I have bathroom renovation dreams. Red, gold and gold and green. Seriously, the loo will be in shades of blue. You must excuse my Boy George moment and my rhyming. My wrist hurts.

Anyhow, the bathroom should be a relaxing oasis. It should be a place where one can sit, and sigh, and grunt with both satisfaction and delight.

I had that for a while. I once renovated my toilet seat.


But, Christopher Walken just doesn't stay fresh long and eventually he had to go. Here is my bathroom as it is now:

It's...sterile. You can decide for yourself if the framed black and white photo of Jeff Goldblum displayed on my wall cabinet adds or detracts from the sterility.

When I'm done renovating my bathroom it should look something like this:

That's a framed photo of the entire Big Chill cast in case you're wondering. Can't you see yourself having a satisfying constitutional in this magical fertile fairyworld?

I sense that you can't.

Fine. I told you my wrist hurts.


  1. If/when you do remodel I hope you plan on keeping the framed Jeff Goldblum.

    It sort of makes me think that the fact that I want a framed Alec Baldwin photo in my bathroom isn't so crazy after all.

    That framed photo of the cast of Big Chill is just weird though. Freak.

    (Kidding. I hope your wrist feels better.)

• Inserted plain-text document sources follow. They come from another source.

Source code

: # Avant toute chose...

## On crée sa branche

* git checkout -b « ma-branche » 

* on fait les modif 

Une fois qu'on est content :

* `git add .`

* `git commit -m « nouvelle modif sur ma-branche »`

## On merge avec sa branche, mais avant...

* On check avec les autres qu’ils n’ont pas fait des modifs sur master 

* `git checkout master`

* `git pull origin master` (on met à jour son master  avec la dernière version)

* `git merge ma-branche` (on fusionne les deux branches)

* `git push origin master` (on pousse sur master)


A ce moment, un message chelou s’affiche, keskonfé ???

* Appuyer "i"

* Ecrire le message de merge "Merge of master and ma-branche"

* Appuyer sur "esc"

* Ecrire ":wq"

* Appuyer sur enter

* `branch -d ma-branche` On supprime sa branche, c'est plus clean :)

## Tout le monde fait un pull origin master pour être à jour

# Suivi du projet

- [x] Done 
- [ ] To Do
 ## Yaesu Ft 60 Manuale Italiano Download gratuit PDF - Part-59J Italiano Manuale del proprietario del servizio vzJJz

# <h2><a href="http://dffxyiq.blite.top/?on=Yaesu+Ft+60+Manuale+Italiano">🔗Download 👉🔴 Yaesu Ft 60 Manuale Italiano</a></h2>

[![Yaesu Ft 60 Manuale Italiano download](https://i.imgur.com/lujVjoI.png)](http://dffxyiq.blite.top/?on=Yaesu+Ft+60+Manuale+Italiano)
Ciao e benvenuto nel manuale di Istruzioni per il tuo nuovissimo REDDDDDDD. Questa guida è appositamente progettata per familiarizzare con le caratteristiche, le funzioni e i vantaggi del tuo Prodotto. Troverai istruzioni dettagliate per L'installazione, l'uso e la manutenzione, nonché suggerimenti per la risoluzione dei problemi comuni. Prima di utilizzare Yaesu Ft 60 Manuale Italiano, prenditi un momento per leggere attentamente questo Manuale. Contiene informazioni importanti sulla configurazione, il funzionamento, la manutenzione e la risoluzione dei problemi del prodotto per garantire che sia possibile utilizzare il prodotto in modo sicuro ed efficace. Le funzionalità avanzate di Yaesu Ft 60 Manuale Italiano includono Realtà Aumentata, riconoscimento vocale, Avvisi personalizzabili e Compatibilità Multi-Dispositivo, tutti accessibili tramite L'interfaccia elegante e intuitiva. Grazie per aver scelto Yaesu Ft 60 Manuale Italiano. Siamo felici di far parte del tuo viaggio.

  2. The dark blue would make me hurry up and get the heck out. Maybe thats a good thing when u have to share your bathroom with others, eh!

    We once rented an apartment with this wavey wallpaper on the bathroom walls and ceiling. It had purple, orange and blue waves. It made you feel dizzy just looking at it. No one could use that bathroom after having a few wiggly pops.

    Have fun renovating and take care of that wrist, get some ice on it. As far as the typing goes, you are doing pretty good using one hand ;)


  3. What the hell are wiggly pops?

  4. I want a wiggly pop.

    But what I came to say is now I have the scene where Jeff and Glenn are on the sofa and he's like, whoa, there's a big sex vibe in this house and she's giggling.

    Joy to you and me.

  5. Well it looks to me like the only thing between the current bathroom and your dream one is a quart of light and another of dark blue paint! See there how easy it could be to have your dream come true? As for decorating items for one, check my post from yesterday. One of those little bears would be perfect for you.

  6. Wiggly pops = beer

    I guess its a canuck term, eh!


  7. Remember when you were Boy George for Halloween? I gotta tell yot that your little hanger thing for your hair scrunchies looks like petrified inestines!!!